MILES O’BRIEN: Well, that’s — that’s very exciting right there, isn’t it?

STEVEN CHEUNG: Yes, indeed. It would be an objective measure for tinnitus, and that’s what we’re — that’s what we’re working toward. 

MILES O’BRIEN: In the meantime, some tinnitus sufferers are trying to train their brains to deal with the phantom noise in a different manner.

JENNIFER GANS, clinical psychologist: Tonight is an opportunity for us to talk something that I bet we have never talked about before as a group.

MILES O’BRIEN: I joined Jarom Vahai and some other veterans at a mindfulness-based tinnitus stress-reduction session in San Francisco.

JAROM VAHAI: But I noticed that it would — it does progress and get worse.

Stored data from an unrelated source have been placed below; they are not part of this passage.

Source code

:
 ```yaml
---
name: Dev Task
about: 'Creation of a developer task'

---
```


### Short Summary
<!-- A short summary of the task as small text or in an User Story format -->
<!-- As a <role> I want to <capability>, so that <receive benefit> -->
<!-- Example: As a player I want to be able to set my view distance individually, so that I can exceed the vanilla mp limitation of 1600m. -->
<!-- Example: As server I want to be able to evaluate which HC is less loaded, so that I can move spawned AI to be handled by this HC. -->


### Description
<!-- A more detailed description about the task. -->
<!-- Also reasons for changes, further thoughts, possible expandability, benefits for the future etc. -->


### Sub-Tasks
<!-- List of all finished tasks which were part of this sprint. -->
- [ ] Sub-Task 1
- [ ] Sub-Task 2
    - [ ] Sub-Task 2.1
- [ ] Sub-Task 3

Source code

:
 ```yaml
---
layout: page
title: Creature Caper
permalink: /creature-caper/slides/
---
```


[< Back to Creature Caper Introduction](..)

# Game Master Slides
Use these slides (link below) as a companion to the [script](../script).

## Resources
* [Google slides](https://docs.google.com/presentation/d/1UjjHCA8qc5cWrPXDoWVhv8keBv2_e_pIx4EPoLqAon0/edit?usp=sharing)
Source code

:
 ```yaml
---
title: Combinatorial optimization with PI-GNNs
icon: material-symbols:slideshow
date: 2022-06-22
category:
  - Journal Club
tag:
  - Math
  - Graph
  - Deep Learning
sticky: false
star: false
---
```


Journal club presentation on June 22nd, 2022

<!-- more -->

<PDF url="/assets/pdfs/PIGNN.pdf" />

MILES O’BRIEN: There are times — it makes it hard at times when I’m in a quiet place.

MAN: Over the years, it’s just gotten progressively worse, where it’s been getting louder and louder.

JENNIFER GANS: Maybe going from toe to head and head to toe, just noticing whatever is there to be felt.

MILES O’BRIEN: The class was pioneered by clinical psychologist Jennifer Gans.

JENNIFER GANS: You may notice as you’re doing this that your mind wanders.

MILES O’BRIEN: She teaches mindfulness with some basic meditation techniques. She adapted it from similar treatments for people with chronic pain.

Gans says those who complete the eight-week course report less awareness of tinnitus and reduced depression and anxiety levels.

JENNIFER GANS: We can redirect the fear of the tinnitus sensation to the fact that, you know what, this is just a sound. It’s not here to kill us. We can let it go.

MILES O’BRIEN: But, for me, it also helps to try and cover it up. And for that, I wear hearing aids. The amplification brings back the range of hearing my auditory cortex is missing, and my hearing aids also have a white noise generator, which can mask the tinnitus when I’m particularly bothered by it.

Jarom Vahai has found the best tinnitus treatment for him is this little guy, his service dog, Chewy.

JAROM VAHAI: Yes, my pain comes and goes. It’s really bad at times. But the tinnitus is always there. It’s always there.

MILES O’BRIEN: Maybe someday, a cure will be there, maybe.